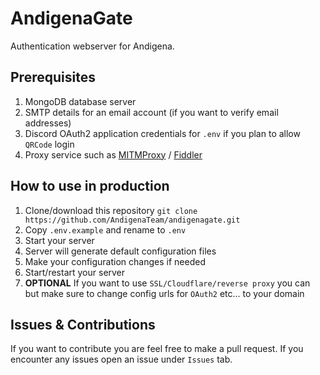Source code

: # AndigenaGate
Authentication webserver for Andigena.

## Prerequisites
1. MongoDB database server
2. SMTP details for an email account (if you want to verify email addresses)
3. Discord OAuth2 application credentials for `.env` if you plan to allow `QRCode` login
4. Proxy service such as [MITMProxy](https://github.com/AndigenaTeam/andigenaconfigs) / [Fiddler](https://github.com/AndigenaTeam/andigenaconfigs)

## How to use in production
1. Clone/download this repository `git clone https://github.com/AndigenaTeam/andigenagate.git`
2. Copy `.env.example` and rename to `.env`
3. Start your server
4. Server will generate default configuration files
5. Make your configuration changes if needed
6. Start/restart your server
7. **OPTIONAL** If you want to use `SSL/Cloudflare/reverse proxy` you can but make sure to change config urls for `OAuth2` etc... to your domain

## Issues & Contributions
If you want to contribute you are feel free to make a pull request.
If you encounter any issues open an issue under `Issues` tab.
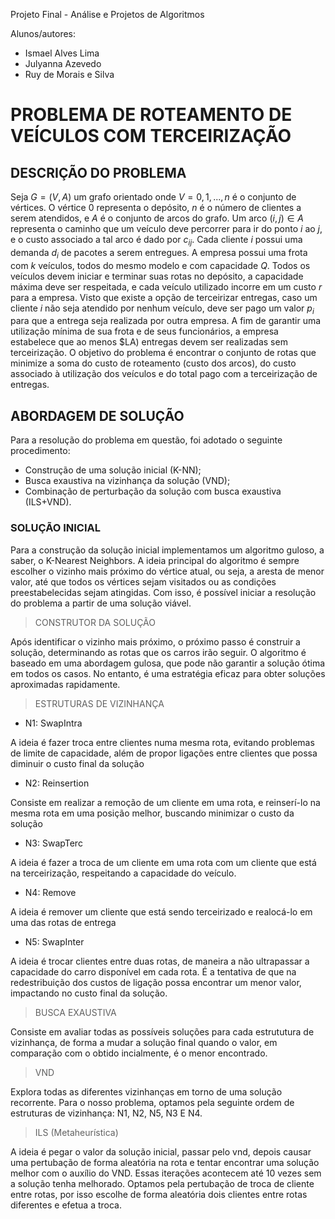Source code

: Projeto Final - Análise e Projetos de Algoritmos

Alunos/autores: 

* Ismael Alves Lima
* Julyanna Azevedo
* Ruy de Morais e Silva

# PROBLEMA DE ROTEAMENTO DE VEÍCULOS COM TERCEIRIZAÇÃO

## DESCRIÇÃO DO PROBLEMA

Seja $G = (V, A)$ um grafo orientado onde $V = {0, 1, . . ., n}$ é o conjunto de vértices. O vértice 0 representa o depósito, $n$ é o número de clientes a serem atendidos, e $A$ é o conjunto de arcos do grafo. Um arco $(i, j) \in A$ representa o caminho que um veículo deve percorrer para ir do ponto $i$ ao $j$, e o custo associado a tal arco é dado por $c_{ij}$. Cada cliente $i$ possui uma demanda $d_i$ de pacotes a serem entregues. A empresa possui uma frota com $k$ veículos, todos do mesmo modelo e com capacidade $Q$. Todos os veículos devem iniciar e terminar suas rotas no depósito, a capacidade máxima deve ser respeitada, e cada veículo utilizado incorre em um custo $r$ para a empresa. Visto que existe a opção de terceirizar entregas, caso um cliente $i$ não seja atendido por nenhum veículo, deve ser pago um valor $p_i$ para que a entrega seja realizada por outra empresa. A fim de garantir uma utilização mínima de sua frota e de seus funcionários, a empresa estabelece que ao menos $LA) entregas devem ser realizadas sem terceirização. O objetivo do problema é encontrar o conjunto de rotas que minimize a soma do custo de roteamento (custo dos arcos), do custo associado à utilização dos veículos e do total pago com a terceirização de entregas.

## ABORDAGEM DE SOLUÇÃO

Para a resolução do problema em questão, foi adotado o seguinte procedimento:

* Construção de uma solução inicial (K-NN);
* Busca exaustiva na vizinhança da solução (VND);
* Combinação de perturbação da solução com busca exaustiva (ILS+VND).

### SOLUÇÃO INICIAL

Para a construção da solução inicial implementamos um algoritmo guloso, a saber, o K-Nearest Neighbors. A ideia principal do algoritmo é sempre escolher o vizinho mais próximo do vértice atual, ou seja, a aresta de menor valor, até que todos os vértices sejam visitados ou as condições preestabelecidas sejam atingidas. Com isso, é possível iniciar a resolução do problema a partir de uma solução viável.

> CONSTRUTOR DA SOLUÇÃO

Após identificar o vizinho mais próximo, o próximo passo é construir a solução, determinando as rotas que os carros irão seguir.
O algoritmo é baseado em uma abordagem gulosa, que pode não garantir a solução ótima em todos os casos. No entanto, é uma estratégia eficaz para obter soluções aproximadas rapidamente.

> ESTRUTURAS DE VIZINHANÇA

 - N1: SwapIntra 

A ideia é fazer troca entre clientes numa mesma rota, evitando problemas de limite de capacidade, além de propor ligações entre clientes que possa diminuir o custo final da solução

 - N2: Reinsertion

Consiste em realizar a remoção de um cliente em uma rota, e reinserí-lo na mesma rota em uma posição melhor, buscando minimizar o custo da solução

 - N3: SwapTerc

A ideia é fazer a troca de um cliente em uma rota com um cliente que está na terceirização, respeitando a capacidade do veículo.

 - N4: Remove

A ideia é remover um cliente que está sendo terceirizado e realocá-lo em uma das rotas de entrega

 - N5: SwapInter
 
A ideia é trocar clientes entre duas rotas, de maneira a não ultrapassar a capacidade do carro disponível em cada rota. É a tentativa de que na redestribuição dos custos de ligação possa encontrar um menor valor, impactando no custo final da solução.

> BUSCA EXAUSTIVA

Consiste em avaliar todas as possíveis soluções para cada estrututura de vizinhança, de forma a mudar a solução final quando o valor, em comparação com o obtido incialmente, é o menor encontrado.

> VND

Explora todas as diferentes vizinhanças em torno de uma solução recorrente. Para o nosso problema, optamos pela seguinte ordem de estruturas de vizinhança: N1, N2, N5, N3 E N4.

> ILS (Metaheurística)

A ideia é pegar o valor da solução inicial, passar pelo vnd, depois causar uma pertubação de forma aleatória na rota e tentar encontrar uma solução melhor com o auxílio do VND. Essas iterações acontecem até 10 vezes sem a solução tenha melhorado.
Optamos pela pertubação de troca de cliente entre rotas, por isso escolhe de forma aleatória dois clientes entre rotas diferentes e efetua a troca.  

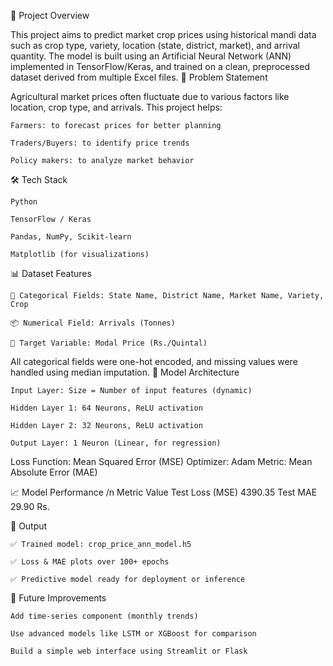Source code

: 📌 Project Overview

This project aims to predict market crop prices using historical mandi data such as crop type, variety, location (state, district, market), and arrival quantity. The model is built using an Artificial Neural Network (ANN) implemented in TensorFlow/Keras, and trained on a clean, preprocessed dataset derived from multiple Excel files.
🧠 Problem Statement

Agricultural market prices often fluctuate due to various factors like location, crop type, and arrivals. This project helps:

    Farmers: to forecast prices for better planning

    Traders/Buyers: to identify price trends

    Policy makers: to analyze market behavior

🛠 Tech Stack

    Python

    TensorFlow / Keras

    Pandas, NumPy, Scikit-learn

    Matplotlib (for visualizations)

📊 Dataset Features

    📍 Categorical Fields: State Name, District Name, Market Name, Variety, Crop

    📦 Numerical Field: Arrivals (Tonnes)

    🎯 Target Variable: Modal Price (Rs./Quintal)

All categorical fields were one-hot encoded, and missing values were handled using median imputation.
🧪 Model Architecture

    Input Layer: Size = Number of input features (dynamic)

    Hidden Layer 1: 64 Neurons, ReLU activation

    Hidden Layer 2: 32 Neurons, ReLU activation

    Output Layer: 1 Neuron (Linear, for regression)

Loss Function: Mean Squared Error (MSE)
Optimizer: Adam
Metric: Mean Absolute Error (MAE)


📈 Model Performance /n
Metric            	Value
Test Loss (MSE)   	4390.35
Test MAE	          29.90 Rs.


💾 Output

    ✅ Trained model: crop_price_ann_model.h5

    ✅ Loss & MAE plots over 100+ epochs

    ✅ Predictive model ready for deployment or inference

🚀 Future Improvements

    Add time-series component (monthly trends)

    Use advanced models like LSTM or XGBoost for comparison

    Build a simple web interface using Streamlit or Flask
┄┄┄┄┄┄┄┄┄┄┄┄┄┄┄┄┄┄┄┄
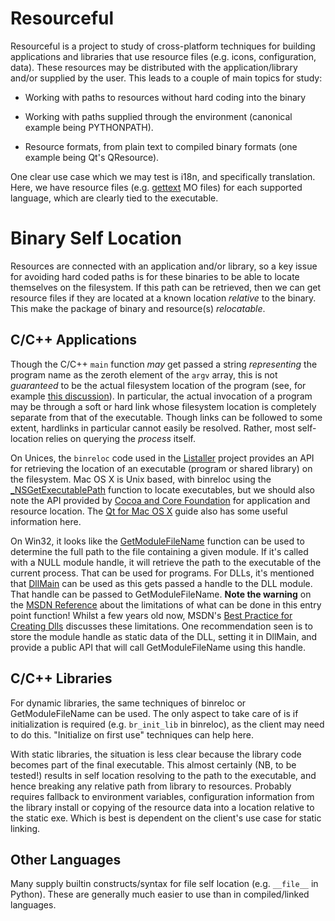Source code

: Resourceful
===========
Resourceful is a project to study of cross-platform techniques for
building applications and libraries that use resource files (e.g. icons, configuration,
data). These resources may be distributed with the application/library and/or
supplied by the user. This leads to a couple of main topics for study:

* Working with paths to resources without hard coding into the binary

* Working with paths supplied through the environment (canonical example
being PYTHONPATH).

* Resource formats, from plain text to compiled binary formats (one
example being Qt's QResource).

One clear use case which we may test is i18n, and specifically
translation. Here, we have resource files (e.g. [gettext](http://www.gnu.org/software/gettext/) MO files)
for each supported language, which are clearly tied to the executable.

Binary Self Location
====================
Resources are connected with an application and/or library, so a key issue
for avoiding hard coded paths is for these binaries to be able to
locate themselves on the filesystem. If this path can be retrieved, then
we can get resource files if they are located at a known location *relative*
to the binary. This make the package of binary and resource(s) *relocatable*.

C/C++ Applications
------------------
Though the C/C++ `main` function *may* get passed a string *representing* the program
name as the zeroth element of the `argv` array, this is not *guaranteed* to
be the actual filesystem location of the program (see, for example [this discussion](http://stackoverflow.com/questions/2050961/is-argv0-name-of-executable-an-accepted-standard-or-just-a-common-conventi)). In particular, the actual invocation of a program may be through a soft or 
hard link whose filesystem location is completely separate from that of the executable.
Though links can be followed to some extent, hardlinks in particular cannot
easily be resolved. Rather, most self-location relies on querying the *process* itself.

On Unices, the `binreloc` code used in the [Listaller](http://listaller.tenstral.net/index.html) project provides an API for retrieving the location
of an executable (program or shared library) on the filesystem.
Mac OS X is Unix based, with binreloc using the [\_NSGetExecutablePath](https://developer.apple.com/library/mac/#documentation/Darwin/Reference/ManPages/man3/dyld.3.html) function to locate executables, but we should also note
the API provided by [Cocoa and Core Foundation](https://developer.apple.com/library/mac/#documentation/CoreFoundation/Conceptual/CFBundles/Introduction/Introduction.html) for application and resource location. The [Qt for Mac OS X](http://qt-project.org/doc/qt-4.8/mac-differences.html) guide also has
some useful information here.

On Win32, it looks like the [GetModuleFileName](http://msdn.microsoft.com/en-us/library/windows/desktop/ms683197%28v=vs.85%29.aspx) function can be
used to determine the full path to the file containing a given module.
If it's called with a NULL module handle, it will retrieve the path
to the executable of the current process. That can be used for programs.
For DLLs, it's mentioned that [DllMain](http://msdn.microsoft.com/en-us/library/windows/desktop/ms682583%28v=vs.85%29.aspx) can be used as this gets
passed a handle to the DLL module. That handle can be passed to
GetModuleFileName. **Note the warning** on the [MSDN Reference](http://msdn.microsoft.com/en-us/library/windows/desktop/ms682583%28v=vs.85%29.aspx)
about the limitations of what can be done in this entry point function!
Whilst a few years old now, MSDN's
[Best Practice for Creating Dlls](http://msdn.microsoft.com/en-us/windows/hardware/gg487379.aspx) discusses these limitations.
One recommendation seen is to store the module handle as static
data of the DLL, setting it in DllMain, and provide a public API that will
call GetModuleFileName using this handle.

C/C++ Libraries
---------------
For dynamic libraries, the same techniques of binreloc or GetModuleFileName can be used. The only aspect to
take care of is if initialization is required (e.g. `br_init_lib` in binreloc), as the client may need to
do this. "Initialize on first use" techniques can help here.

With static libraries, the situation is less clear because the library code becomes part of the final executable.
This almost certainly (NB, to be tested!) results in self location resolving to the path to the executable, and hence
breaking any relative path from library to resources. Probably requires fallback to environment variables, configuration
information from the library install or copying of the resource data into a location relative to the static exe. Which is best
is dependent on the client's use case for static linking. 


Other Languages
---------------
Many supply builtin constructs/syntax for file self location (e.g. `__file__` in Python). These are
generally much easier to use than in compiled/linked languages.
┄┄┄┄┄┄┄┄┄┄┄┄┄┄┄┄┄┄┄┄
■ **DIRECTIONS**: Return, exactly as they stand, the lines above from the one with "1. Clone/download this" to the one with "## DESCRIÇÃO DO PROBLEMA", omitting any pictures among them.

■ **TASK OUTPUT**:
1. Clone/download this repository `git clone https://github.com/AndigenaTeam/andigenagate.git`
2. Copy `.env.example` and rename to `.env`
3. Start your server
4. Server will generate default configuration files
5. Make your configuration changes if needed
6. Start/restart your server
7. **OPTIONAL** If you want to use `SSL/Cloudflare/reverse proxy` you can but make sure to change config urls for `OAuth2` etc... to your domain

## Issues & Contributions
If you want to contribute you are feel free to make a pull request.
If you encounter any issues open an issue under `Issues` tab.
Source code

: Projeto Final - Análise e Projetos de Algoritmos

Alunos/autores: 

* Ismael Alves Lima
* Julyanna Azevedo
* Ruy de Morais e Silva

# PROBLEMA DE ROTEAMENTO DE VEÍCULOS COM TERCEIRIZAÇÃO

## DESCRIÇÃO DO PROBLEMA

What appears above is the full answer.